### EXERCISE DESCRIPTION
Please give an exact transcription of the records shown below.

### ENTRIES SUPPLIED
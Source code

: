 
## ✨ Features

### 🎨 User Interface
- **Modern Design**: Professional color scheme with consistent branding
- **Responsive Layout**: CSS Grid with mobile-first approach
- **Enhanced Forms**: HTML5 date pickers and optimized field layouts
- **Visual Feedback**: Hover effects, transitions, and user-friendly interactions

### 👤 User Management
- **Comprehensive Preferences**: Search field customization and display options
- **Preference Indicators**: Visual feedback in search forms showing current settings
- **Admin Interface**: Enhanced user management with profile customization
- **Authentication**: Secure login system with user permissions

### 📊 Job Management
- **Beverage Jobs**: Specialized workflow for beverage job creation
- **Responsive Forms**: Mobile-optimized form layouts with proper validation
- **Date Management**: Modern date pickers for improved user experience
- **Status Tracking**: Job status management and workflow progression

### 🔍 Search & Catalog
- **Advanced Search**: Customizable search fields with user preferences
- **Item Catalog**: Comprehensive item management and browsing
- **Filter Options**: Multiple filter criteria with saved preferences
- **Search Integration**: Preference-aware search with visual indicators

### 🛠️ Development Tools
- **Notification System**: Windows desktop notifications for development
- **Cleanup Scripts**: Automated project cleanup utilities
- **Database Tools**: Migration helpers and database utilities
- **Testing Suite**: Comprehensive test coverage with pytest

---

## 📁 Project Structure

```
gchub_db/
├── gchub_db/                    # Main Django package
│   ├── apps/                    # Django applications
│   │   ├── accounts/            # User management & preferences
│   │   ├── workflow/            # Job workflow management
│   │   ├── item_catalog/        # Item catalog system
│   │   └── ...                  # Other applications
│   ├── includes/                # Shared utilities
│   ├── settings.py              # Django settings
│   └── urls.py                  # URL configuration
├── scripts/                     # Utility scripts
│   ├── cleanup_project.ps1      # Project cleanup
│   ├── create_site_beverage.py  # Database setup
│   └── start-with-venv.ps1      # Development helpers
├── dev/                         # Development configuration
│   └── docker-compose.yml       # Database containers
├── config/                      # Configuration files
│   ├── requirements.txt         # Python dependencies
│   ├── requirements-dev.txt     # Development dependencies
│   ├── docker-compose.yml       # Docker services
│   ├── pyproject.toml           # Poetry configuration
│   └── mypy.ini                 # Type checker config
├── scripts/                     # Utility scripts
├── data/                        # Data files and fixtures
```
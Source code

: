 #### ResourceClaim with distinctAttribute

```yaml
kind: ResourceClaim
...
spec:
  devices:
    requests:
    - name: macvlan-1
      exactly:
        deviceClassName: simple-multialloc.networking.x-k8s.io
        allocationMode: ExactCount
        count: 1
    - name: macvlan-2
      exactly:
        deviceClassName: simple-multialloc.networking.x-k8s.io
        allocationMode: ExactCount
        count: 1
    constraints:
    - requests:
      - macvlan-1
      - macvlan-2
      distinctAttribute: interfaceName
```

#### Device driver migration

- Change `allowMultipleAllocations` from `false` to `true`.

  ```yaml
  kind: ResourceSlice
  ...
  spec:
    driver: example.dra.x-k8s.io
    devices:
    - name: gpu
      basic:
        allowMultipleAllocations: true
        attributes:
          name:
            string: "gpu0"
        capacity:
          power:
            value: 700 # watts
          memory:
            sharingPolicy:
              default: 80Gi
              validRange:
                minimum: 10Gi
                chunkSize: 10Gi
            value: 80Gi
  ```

### RESPONSE TO THIS EXERCISE
Source code

: 
## ✨ Features

### 🎨 User Interface
- **Modern Design**: Professional color scheme with consistent branding
- **Responsive Layout**: CSS Grid with mobile-first approach
- **Enhanced Forms**: HTML5 date pickers and optimized field layouts
- **Visual Feedback**: Hover effects, transitions, and user-friendly interactions

### 👤 User Management
- **Comprehensive Preferences**: Search field customization and display options
- **Preference Indicators**: Visual feedback in search forms showing current settings
- **Admin Interface**: Enhanced user management with profile customization
- **Authentication**: Secure login system with user permissions

### 📊 Job Management
- **Beverage Jobs**: Specialized workflow for beverage job creation
- **Responsive Forms**: Mobile-optimized form layouts with proper validation
- **Date Management**: Modern date pickers for improved user experience
- **Status Tracking**: Job status management and workflow progression

### 🔍 Search & Catalog
- **Advanced Search**: Customizable search fields with user preferences
- **Item Catalog**: Comprehensive item management and browsing
- **Filter Options**: Multiple filter criteria with saved preferences
- **Search Integration**: Preference-aware search with visual indicators

### 🛠️ Development Tools
- **Notification System**: Windows desktop notifications for development
- **Cleanup Scripts**: Automated project cleanup utilities
- **Database Tools**: Migration helpers and database utilities
- **Testing Suite**: Comprehensive test coverage with pytest

---

## 📁 Project Structure

```
gchub_db/
├── gchub_db/                    # Main Django package
│   ├── apps/                    # Django applications
│   │   ├── accounts/            # User management & preferences
│   │   ├── workflow/            # Job workflow management
│   │   ├── item_catalog/        # Item catalog system
│   │   └── ...                  # Other applications
│   ├── includes/                # Shared utilities
│   ├── settings.py              # Django settings
│   └── urls.py                  # URL configuration
├── scripts/                     # Utility scripts
│   ├── cleanup_project.ps1      # Project cleanup
│   ├── create_site_beverage.py  # Database setup
│   └── start-with-venv.ps1      # Development helpers
├── dev/                         # Development configuration
│   └── docker-compose.yml       # Database containers
├── config/                      # Configuration files
│   ├── requirements.txt         # Python dependencies
│   ├── requirements-dev.txt     # Development dependencies
│   ├── docker-compose.yml       # Docker services
│   ├── pyproject.toml           # Poetry configuration
│   └── mypy.ini                 # Type checker config
├── scripts/                     # Utility scripts
├── data/                        # Data files and fixtures
```
Source code

: #### ResourceClaim with distinctAttribute

```yaml
kind: ResourceClaim
...
spec:
  devices:
    requests:
    - name: macvlan-1
      exactly:
        deviceClassName: simple-multialloc.networking.x-k8s.io
        allocationMode: ExactCount
        count: 1
    - name: macvlan-2
      exactly:
        deviceClassName: simple-multialloc.networking.x-k8s.io
        allocationMode: ExactCount
        count: 1
    constraints:
    - requests:
      - macvlan-1
      - macvlan-2
      distinctAttribute: interfaceName
```

#### Device driver migration

- Change `allowMultipleAllocations` from `false` to `true`.

  ```yaml
  kind: ResourceSlice
  ...
  spec:
    driver: example.dra.x-k8s.io
    devices:
    - name: gpu
      basic:
        allowMultipleAllocations: true
        attributes:
          name:
            string: "gpu0"
        capacity:
          power:
            value: 700 # watts
          memory:
            sharingPolicy:
              default: 80Gi
              validRange:
                minimum: 10Gi
                chunkSize: 10Gi
            value: 80Gi
  ```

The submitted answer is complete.